Lack of buy-in and acceptance continue to plague PMOs. 39% responded that the relevance or existence of their PMOs has been seriously questioned. Just 33% responded that the PMO has realized its full potential in contributing business value to the organization. One of the contributing reasons is the perception of bureaucracy and unnecessary complicatedness that creeps up on well-meaning PMOs like crabgrass and weeds. This paper will highlight the problem and discuss how the PMO needs to change the perception by reinventing itself as the Department of Simplicity and Optimizing for Simplicity.
The observations and insights discussed in this paper are based on working with a few thousand people from different industries around the world, in leading PMI SeminarsWorld® Next Generation PMO and Portfolio Management seminar, where these ideas have been discussed and debated from multiple perspectives. Additionally these are real-world challenges and ideas we are implementing in organizations around the world in our Next Generation PMO practice.
The Problem of PMO Perception and Reality
When you hear the term PMO, if you think of more work, documentation, processes and red-tape, you are not alone. In a survey by the Projectize Group 78% perceived their PMOs as bureaucratic. The American Heritage® Dictionary of the English Language defines bureaucracy as “an administrative system in which the need or inclination to follow rigid or complex procedures impedes effective action.”
As Peter Drucker put it, “Most of what we call management consists of making it difficult for people to get their work done.” Ironically many PMOs reflect a similar perception. One of the most common complaints about PMOs is that they tend to make things more complicated than necessary. It is not just a perception problem, it is also the reality. For example, many PMOs will require even simple projects to follow an excruciatingly detailed methodology or file a monthly report that takes longer than a month to produce! If you don't follow the PMO process your project plan is red-lined, you might get audited and you will have to provide additional documentation. The short-coming of the PMO is not in what they do, but what they over-do.

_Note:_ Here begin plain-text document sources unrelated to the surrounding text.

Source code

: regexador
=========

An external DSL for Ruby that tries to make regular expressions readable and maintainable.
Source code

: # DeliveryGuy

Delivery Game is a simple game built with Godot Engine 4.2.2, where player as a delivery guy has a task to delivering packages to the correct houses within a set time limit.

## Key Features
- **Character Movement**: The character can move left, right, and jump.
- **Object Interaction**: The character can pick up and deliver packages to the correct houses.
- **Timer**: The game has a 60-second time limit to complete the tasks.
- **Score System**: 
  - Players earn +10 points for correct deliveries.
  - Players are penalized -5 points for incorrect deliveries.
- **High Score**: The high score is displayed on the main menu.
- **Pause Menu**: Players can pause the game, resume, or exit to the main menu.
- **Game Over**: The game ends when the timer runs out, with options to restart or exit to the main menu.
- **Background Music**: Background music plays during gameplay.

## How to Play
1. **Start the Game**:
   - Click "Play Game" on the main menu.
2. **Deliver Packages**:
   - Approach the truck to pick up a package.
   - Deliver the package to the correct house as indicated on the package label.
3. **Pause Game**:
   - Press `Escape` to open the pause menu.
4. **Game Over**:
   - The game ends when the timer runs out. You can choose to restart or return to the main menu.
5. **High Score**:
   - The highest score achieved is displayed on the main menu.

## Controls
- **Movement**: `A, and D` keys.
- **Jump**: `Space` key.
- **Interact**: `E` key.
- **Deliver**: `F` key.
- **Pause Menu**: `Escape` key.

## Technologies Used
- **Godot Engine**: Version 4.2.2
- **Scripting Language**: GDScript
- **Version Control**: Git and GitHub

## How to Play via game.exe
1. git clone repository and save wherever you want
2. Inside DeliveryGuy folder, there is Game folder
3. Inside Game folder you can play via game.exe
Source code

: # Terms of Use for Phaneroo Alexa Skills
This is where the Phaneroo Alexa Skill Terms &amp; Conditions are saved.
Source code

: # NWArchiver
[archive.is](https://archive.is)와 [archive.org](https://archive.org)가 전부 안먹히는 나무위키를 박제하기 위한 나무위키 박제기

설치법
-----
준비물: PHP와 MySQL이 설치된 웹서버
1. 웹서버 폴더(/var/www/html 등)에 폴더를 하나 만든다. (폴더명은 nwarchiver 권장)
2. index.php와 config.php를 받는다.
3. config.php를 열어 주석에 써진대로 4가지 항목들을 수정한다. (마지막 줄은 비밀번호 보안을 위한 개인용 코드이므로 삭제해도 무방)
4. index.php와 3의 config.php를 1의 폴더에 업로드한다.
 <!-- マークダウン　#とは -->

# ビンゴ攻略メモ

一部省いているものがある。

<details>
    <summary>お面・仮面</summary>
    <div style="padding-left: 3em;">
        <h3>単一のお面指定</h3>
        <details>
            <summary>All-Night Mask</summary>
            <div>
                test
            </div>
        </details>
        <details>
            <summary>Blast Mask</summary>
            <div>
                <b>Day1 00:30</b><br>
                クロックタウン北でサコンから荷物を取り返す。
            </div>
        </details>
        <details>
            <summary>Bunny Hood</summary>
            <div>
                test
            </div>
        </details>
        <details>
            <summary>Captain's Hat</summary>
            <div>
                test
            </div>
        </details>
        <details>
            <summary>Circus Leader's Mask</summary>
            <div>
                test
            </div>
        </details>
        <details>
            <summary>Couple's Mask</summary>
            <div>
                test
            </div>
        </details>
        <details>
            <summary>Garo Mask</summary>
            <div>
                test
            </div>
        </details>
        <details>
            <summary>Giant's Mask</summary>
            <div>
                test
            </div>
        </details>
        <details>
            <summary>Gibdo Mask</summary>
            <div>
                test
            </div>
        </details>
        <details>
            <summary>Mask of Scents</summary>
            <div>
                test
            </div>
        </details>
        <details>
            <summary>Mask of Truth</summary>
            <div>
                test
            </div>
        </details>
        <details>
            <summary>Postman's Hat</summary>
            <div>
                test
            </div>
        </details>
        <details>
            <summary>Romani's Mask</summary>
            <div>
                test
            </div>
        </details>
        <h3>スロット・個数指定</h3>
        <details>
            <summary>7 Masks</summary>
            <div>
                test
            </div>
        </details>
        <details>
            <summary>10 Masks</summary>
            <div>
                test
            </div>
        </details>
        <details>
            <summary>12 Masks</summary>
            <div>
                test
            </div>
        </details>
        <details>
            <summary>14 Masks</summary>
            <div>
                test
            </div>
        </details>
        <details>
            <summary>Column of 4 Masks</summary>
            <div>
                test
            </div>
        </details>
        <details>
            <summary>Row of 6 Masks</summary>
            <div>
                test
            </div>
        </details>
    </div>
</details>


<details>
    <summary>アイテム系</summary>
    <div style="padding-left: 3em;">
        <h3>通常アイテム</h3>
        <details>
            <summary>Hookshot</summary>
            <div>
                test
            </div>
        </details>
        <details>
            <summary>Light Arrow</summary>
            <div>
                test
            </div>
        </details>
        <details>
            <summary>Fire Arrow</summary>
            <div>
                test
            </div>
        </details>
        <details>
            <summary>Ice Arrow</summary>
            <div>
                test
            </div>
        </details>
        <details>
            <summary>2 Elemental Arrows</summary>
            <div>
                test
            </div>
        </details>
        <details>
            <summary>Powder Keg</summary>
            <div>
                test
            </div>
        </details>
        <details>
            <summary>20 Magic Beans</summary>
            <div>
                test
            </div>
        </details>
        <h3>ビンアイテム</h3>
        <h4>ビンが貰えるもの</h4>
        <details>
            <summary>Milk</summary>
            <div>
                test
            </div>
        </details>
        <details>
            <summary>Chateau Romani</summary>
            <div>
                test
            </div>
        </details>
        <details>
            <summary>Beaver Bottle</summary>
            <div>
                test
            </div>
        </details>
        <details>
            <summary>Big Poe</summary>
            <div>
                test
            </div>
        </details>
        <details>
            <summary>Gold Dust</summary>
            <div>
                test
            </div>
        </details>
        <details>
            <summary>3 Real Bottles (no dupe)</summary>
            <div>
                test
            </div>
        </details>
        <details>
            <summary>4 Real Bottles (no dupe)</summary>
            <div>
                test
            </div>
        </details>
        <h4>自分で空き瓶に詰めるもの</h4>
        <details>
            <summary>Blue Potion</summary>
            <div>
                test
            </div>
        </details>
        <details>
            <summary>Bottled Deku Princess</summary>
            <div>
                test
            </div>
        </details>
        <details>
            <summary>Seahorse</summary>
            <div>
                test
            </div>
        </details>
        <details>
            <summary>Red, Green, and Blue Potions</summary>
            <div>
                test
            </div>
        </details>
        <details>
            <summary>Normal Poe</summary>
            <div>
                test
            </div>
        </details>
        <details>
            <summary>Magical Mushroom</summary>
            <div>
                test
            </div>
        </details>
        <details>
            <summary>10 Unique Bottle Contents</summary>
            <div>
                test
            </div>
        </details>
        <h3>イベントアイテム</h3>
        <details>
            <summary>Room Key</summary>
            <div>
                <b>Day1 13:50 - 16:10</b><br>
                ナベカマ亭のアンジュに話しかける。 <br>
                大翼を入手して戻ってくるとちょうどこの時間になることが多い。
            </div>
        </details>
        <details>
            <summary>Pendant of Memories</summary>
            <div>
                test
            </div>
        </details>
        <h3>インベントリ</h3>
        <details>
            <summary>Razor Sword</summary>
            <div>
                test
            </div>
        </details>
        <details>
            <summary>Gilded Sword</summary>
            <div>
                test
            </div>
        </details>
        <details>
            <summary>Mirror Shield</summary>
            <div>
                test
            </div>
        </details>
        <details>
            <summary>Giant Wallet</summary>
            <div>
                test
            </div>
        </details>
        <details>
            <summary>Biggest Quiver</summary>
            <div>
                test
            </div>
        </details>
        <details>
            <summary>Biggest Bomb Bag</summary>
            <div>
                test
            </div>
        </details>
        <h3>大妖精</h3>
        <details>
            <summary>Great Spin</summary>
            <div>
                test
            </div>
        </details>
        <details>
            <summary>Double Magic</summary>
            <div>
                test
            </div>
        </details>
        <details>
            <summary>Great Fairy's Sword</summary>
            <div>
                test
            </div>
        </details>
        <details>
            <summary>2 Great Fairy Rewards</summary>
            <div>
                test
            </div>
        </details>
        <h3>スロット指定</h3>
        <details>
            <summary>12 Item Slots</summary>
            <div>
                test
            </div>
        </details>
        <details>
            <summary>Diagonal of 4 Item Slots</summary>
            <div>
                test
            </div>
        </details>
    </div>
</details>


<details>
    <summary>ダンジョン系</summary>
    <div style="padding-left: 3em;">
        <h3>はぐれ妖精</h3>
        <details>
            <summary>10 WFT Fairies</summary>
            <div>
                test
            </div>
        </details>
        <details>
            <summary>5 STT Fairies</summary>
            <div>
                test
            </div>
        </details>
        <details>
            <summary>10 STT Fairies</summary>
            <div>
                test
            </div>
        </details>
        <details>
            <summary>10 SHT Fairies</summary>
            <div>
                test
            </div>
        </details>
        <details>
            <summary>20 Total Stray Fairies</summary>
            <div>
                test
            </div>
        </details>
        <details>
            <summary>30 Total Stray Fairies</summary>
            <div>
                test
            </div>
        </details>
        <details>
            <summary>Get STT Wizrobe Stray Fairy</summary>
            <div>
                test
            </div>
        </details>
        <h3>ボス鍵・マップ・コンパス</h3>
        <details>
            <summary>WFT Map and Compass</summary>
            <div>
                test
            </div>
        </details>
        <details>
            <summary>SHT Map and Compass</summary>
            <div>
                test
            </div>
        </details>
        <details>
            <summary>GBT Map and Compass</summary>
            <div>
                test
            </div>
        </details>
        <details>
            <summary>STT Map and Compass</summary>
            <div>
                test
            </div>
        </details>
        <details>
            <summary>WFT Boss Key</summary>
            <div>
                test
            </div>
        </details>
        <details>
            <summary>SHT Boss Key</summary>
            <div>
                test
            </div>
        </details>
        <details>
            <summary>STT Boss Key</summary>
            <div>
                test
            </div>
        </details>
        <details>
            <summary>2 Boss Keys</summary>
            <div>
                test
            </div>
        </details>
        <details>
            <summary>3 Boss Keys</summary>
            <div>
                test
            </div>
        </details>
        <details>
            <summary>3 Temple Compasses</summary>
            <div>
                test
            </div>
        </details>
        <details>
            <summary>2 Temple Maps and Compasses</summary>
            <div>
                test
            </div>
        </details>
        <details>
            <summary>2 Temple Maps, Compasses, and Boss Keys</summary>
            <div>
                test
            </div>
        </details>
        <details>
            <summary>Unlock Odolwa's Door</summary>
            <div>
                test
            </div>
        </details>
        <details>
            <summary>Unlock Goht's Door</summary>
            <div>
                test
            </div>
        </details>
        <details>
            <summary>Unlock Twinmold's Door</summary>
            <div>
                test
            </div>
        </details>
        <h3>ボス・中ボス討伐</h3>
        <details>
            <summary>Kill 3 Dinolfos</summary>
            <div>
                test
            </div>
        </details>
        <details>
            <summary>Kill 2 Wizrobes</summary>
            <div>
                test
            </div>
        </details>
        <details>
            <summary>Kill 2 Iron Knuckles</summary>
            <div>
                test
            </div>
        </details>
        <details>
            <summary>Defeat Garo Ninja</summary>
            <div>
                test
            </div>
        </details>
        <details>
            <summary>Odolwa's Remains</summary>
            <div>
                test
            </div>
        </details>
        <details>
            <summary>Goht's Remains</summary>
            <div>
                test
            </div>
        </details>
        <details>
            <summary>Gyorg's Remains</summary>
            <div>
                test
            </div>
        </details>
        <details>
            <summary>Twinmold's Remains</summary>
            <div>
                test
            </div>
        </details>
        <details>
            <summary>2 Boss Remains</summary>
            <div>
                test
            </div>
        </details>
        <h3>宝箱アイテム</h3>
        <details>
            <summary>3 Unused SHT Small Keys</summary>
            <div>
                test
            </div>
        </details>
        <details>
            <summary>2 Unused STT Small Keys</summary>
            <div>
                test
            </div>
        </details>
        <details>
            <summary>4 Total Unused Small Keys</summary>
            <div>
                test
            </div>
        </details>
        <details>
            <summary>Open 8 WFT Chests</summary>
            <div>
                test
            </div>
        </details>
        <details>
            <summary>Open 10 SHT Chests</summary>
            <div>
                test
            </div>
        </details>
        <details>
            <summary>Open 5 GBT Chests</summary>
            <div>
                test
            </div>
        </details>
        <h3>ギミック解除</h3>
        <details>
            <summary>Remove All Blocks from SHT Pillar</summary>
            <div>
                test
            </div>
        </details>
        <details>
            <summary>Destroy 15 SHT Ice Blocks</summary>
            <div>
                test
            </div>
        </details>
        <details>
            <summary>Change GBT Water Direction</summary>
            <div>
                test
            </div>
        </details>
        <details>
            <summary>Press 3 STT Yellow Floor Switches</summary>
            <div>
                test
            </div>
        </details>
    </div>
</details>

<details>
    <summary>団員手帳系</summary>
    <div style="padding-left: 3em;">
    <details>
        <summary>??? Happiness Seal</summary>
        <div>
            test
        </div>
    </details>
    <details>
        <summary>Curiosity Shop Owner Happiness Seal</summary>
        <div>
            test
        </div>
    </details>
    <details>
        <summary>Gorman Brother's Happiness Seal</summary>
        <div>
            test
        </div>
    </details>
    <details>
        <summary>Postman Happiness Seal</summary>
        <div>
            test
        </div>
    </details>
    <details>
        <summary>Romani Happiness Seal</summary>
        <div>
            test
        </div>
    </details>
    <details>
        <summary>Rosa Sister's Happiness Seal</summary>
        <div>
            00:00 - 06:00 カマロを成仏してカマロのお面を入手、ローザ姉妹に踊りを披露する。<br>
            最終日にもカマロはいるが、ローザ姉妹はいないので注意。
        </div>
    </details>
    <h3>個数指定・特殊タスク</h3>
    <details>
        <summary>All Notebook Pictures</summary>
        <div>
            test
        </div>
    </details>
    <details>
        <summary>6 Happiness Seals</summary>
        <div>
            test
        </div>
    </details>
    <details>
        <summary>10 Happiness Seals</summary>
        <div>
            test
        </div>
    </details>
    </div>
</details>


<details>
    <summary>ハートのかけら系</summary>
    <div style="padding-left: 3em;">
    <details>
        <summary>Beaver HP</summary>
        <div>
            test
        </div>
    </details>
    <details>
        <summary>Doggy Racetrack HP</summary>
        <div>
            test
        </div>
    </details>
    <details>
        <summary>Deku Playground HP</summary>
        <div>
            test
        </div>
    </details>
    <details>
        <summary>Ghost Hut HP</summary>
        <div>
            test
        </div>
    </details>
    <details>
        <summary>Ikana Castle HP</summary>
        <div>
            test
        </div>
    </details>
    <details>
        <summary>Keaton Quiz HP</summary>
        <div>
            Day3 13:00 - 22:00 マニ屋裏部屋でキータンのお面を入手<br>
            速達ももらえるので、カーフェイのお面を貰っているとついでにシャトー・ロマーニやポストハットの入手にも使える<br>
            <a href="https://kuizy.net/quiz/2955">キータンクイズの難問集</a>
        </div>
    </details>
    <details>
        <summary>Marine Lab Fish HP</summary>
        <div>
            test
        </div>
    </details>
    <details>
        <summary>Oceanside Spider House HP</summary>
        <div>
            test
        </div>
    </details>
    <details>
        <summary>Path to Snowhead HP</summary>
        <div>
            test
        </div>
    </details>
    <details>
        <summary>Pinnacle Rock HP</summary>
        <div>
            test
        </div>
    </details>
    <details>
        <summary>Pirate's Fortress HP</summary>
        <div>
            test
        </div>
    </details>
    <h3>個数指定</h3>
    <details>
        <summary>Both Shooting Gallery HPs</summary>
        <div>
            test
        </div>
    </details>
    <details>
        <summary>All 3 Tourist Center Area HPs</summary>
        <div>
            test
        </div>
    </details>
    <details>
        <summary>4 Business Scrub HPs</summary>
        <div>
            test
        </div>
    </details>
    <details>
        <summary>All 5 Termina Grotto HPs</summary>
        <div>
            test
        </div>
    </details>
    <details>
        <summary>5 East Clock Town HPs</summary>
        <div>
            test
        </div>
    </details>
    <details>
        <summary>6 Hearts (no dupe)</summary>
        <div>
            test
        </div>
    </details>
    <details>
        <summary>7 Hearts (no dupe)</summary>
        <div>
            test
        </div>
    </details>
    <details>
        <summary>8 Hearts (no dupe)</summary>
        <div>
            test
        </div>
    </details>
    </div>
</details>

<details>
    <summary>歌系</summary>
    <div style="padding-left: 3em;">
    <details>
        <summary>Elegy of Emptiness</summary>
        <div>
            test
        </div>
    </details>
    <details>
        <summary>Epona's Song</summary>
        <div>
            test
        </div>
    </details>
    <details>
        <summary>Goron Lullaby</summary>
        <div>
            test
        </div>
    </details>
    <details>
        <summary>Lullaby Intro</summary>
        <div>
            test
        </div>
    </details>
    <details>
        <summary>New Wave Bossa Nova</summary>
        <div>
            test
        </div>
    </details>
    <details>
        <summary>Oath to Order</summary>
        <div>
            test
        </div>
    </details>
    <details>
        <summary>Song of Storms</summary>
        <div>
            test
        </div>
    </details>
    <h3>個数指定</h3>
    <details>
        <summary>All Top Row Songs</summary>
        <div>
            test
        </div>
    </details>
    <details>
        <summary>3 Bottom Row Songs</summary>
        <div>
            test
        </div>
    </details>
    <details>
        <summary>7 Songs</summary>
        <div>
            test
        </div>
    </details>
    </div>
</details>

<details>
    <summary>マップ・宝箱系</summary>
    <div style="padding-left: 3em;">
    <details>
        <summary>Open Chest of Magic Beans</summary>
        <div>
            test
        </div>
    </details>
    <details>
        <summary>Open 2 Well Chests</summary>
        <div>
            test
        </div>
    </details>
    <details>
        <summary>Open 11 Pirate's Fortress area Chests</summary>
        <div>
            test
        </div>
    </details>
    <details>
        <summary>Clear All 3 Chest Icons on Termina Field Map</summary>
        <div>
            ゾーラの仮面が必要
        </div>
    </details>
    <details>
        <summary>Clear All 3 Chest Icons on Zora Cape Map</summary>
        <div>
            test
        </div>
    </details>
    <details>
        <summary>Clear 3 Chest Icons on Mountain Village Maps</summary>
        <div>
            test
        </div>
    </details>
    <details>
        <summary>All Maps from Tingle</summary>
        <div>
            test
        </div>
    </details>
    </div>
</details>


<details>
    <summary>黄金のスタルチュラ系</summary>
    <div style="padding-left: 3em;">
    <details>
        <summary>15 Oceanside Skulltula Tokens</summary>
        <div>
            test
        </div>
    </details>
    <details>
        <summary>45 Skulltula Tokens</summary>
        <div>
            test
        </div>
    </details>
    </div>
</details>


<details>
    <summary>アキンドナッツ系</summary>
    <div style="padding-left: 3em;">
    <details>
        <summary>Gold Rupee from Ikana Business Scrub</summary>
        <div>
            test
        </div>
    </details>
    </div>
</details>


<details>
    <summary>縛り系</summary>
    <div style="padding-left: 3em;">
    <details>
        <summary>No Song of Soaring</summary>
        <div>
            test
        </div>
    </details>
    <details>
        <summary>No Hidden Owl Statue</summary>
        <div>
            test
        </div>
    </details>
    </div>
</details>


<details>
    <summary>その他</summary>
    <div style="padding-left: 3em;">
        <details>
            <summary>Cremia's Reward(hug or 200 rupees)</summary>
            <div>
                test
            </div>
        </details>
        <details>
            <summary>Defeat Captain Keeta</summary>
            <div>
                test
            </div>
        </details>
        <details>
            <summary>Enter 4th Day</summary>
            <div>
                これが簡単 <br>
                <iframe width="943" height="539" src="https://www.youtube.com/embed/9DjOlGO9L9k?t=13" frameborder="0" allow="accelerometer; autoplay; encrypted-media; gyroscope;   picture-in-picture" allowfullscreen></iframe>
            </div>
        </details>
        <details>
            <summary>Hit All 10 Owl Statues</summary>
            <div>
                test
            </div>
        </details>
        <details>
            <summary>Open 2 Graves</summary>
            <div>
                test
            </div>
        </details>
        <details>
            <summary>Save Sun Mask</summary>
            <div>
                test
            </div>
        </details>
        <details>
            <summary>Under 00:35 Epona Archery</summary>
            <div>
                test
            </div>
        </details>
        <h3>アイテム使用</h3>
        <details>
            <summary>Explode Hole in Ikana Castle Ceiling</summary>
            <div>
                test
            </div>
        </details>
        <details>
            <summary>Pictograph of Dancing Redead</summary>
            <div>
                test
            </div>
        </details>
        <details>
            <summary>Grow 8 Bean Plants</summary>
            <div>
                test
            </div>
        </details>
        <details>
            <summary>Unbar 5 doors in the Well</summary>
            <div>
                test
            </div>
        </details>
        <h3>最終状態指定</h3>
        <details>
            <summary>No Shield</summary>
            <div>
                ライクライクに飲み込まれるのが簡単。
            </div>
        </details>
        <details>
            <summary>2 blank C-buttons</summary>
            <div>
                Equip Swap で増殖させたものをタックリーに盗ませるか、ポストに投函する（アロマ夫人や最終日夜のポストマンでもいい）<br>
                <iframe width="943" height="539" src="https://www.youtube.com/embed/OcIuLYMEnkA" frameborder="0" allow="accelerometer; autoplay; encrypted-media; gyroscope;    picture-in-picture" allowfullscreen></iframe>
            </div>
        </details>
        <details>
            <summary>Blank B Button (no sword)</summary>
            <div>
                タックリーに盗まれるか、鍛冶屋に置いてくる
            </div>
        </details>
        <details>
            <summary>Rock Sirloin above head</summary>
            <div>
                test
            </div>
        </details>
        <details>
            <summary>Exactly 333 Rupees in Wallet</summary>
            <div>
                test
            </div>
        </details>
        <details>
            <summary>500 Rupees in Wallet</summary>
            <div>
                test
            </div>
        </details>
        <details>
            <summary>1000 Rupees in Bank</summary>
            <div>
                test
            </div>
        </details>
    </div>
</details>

One of the PMO managers we worked with explained, “The problem is one of perception. Most of the processes do not take that long to do. Those that do are intended to provide information required to think through the project before committing resources or changing course.” Ironically his customers thought otherwise and a few months after, his organization killed and disbanded the PMO!
Kill the PMO
“When will the PMO stop us from conducting business...” was a comment overheard from a frustrated executive in a financial services organization. Often, PMOs are guilty of unclear, complicated processes that are costly in terms of time, rework, frustration and simply conducting business. These complicated processes are like creepers and weeds that can spread and strangle healthy plants and trees if not controlled in time.
You can take a proactive approach like an IT PMO, in which they conducted a bonfire of their old processes and methodology and invited stakeholders to the reinvented Department of Simplicity! The vision for starting and sustaining PMOs should be that they are the Department of Simplicity within the organization. There has been a rallying cry to simplify organizations and government in recent years, and simplicity is emerging as a growing corporate trend. This presents the PMO with a leadership opportunity to focus on simplicity and dedicate itself to identifying and reducing unnecessary overhead and complexity.
Why Simplicity is a Strategic Imperative in Today's Disruptive DANCE-World
Today's DANCE-world (Dynamic and Changing, Ambiguous and uncertain, Non-linear, Complex and Emergent and unpredictable) has caused increasing disruption in business and beyond. To survive in a disruptive world, speed and agility are key and simplicity is a strategic imperative. How do you create a start-up culture that gives you a competitive advantage and guard against bloat and bureaucracy that slows you down? As one executive in a global conglomerate remarked, “Our enemy is not the competition, it is unnecessary complexity in our processes.” You have to create a culture where you can work together and focus on initiatives and projects that matter the most, make jobs easier, simplify processes and enhance customer experience. Organizations like General Electric, ConAgra, Vanguard and others have embraced simplification as a strategic initiative.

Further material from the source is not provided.